» Working data:
-.-.-
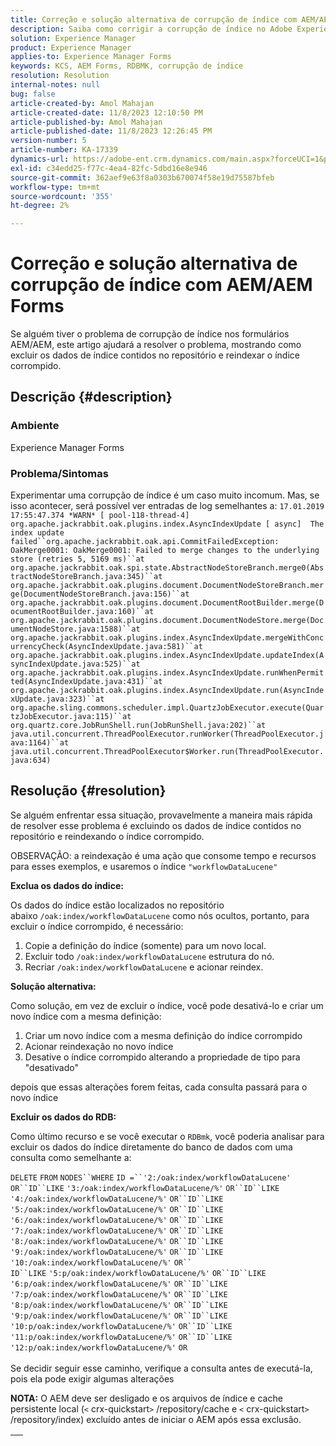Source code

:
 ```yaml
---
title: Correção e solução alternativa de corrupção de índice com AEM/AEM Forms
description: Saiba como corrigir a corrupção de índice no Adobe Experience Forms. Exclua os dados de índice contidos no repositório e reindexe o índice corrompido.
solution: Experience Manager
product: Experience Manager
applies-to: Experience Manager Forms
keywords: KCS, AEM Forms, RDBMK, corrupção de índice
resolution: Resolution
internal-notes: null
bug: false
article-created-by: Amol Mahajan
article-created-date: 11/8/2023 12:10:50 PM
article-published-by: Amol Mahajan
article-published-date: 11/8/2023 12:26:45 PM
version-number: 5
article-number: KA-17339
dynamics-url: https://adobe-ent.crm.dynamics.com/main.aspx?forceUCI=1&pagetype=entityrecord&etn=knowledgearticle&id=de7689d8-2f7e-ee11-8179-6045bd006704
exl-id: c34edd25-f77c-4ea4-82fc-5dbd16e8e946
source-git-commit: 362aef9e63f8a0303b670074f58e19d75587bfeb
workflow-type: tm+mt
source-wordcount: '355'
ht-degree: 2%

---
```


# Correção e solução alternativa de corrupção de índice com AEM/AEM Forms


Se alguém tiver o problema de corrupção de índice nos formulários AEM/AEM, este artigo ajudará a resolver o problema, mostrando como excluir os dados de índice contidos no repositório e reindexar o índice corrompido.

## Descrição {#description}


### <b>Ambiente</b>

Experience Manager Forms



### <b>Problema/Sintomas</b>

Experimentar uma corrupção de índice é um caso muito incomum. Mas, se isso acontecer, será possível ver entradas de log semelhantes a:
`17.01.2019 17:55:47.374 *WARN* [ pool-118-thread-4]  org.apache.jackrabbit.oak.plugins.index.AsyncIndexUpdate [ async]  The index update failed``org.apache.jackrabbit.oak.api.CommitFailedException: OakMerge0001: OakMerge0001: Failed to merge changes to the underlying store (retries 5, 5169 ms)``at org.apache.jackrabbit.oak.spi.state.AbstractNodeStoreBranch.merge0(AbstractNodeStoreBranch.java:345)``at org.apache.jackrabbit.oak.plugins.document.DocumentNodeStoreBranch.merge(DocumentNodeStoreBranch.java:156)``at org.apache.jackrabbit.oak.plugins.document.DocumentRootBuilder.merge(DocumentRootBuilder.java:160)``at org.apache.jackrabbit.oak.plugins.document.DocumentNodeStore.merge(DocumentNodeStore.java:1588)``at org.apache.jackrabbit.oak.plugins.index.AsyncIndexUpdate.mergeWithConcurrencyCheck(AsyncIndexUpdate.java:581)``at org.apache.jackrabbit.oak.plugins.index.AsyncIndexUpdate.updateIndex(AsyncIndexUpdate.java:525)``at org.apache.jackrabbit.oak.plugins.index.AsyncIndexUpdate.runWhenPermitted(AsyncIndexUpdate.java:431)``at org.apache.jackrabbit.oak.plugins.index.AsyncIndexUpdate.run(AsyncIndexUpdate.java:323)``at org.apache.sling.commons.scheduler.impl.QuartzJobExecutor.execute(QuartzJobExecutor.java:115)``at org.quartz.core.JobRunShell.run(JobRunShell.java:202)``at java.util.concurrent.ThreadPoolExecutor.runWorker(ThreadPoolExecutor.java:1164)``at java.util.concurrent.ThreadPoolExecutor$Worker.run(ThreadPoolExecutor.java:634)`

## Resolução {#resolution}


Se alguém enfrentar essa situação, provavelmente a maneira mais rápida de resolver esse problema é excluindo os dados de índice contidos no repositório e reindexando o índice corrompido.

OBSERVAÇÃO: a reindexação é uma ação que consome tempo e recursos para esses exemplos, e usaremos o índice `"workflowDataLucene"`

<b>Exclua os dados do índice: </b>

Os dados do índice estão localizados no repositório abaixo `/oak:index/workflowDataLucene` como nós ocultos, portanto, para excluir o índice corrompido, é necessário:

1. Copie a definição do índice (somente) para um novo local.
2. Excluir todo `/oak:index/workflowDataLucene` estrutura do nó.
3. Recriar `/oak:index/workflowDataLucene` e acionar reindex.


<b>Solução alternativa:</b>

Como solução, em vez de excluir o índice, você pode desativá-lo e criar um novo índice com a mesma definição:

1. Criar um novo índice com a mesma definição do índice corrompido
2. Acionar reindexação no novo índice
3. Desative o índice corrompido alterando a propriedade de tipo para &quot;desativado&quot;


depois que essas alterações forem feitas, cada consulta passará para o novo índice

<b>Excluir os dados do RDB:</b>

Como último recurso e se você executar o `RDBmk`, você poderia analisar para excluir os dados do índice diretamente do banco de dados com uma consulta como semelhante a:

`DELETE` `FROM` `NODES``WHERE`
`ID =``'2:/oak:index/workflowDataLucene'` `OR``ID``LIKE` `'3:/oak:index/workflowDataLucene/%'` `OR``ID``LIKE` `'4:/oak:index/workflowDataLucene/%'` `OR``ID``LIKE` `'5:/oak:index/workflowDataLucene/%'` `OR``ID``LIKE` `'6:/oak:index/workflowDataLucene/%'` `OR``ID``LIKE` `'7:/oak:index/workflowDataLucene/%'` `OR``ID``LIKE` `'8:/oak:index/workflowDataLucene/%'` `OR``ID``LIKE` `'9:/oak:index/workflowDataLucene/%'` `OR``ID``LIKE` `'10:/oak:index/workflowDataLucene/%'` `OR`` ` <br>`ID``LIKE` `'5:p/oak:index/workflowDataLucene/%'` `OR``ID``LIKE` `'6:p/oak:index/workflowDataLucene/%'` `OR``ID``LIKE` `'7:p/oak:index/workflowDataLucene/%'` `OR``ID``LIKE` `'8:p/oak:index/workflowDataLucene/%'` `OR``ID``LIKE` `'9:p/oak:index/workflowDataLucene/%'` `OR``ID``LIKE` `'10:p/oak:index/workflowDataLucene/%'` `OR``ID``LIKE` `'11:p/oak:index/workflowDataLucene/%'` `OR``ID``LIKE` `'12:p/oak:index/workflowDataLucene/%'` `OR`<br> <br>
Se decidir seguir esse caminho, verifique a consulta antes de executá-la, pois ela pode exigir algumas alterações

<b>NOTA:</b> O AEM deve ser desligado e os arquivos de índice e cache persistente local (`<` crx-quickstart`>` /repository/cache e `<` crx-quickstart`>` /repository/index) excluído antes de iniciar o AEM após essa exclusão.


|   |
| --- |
-.-.-
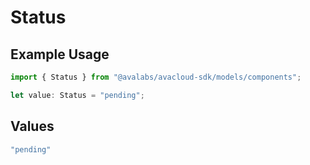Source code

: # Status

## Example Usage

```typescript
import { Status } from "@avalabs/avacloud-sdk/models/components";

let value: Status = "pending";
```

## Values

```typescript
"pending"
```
-.-.-
» Problem:
With the string "number" as the key, filter the data above and show the lines that match.

» Written solution:
version-number: 5
article-number: KA-17339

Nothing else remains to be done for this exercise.